▶ **Input material**
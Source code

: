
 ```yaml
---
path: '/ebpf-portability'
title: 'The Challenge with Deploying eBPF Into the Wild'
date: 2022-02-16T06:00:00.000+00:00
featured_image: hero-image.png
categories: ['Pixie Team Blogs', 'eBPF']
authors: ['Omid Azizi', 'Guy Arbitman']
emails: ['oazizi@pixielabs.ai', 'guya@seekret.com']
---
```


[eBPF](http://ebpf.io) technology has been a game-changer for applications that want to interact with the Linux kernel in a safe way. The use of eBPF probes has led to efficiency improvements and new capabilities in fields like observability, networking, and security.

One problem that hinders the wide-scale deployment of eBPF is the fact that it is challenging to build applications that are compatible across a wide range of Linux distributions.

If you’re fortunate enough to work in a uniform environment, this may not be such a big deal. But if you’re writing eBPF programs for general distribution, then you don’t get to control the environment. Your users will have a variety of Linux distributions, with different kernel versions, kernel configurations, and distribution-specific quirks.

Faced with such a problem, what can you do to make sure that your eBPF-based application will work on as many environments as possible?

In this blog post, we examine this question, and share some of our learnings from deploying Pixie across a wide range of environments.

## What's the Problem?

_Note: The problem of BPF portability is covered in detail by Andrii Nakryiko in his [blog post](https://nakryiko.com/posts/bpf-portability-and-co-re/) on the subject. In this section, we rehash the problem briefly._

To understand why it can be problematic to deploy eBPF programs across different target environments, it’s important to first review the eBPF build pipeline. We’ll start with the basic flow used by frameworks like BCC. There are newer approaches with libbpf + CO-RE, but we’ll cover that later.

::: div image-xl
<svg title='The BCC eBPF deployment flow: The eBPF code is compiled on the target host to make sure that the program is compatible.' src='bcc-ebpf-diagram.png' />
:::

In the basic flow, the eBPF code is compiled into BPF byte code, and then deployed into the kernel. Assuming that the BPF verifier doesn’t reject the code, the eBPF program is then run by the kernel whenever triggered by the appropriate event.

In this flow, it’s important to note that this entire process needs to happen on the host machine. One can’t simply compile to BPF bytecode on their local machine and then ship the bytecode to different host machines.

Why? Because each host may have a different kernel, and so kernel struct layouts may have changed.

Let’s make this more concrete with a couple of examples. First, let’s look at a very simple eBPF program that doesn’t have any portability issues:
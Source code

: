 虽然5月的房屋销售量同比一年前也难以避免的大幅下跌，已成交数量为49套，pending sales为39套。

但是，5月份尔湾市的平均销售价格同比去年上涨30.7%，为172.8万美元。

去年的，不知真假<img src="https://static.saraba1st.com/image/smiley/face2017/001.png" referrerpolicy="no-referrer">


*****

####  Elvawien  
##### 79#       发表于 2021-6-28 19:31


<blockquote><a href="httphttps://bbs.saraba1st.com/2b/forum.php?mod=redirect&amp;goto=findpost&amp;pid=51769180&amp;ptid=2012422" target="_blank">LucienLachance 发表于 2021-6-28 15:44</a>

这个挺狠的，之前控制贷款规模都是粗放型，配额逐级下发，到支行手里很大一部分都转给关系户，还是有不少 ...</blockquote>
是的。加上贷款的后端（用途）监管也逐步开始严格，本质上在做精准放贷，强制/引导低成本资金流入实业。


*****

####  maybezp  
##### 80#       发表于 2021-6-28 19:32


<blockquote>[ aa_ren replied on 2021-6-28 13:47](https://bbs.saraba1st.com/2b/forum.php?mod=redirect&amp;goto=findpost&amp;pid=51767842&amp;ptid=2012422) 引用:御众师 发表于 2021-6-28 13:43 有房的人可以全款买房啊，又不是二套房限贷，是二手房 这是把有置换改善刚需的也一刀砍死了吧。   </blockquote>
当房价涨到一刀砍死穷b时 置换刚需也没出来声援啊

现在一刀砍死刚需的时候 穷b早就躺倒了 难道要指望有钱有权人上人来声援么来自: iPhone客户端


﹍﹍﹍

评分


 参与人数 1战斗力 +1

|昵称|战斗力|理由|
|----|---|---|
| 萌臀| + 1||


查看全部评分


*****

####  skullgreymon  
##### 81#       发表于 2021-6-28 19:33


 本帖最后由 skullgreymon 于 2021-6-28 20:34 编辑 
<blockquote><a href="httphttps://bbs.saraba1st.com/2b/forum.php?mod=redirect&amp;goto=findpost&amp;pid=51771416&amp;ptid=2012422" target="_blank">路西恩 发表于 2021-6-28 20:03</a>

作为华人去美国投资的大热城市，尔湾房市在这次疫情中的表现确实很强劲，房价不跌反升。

▶ **Task to complete**
Which lines run from the one containing "Why? Because each" to the end of the entries above? Print them exactly, both ends included, and nothing else.

▶ **Solution for this problem**
Why? Because each host may have a different kernel, and so kernel struct layouts may have changed.

Let’s make this more concrete with a couple of examples. First, let’s look at a very simple eBPF program that doesn’t have any portability issues:
Source code

: 虽然5月的房屋销售量同比一年前也难以避免的大幅下跌，已成交数量为49套，pending sales为39套。

但是，5月份尔湾市的平均销售价格同比去年上涨30.7%，为172.8万美元。

去年的，不知真假<img src="https://static.saraba1st.com/image/smiley/face2017/001.png" referrerpolicy="no-referrer">


*****

####  Elvawien  
##### 79#       发表于 2021-6-28 19:31


<blockquote><a href="httphttps://bbs.saraba1st.com/2b/forum.php?mod=redirect&amp;goto=findpost&amp;pid=51769180&amp;ptid=2012422" target="_blank">LucienLachance 发表于 2021-6-28 15:44</a>

这个挺狠的，之前控制贷款规模都是粗放型，配额逐级下发，到支行手里很大一部分都转给关系户，还是有不少 ...</blockquote>
是的。加上贷款的后端（用途）监管也逐步开始严格，本质上在做精准放贷，强制/引导低成本资金流入实业。


*****

####  maybezp  
##### 80#       发表于 2021-6-28 19:32


<blockquote>[ aa_ren replied on 2021-6-28 13:47](https://bbs.saraba1st.com/2b/forum.php?mod=redirect&amp;goto=findpost&amp;pid=51767842&amp;ptid=2012422) 引用:御众师 发表于 2021-6-28 13:43 有房的人可以全款买房啊，又不是二套房限贷，是二手房 这是把有置换改善刚需的也一刀砍死了吧。   </blockquote>
当房价涨到一刀砍死穷b时 置换刚需也没出来声援啊

现在一刀砍死刚需的时候 穷b早就躺倒了 难道要指望有钱有权人上人来声援么来自: iPhone客户端


﹍﹍﹍

评分


 参与人数 1战斗力 +1

|昵称|战斗力|理由|
|----|---|---|
| 萌臀| + 1||


查看全部评分


*****

####  skullgreymon  
##### 81#       发表于 2021-6-28 19:33


 本帖最后由 skullgreymon 于 2021-6-28 20:34 编辑 
<blockquote><a href="httphttps://bbs.saraba1st.com/2b/forum.php?mod=redirect&amp;goto=findpost&amp;pid=51771416&amp;ptid=2012422" target="_blank">路西恩 发表于 2021-6-28 20:03</a>

作为华人去美国投资的大热城市，尔湾房市在这次疫情中的表现确实很强劲，房价不跌反升。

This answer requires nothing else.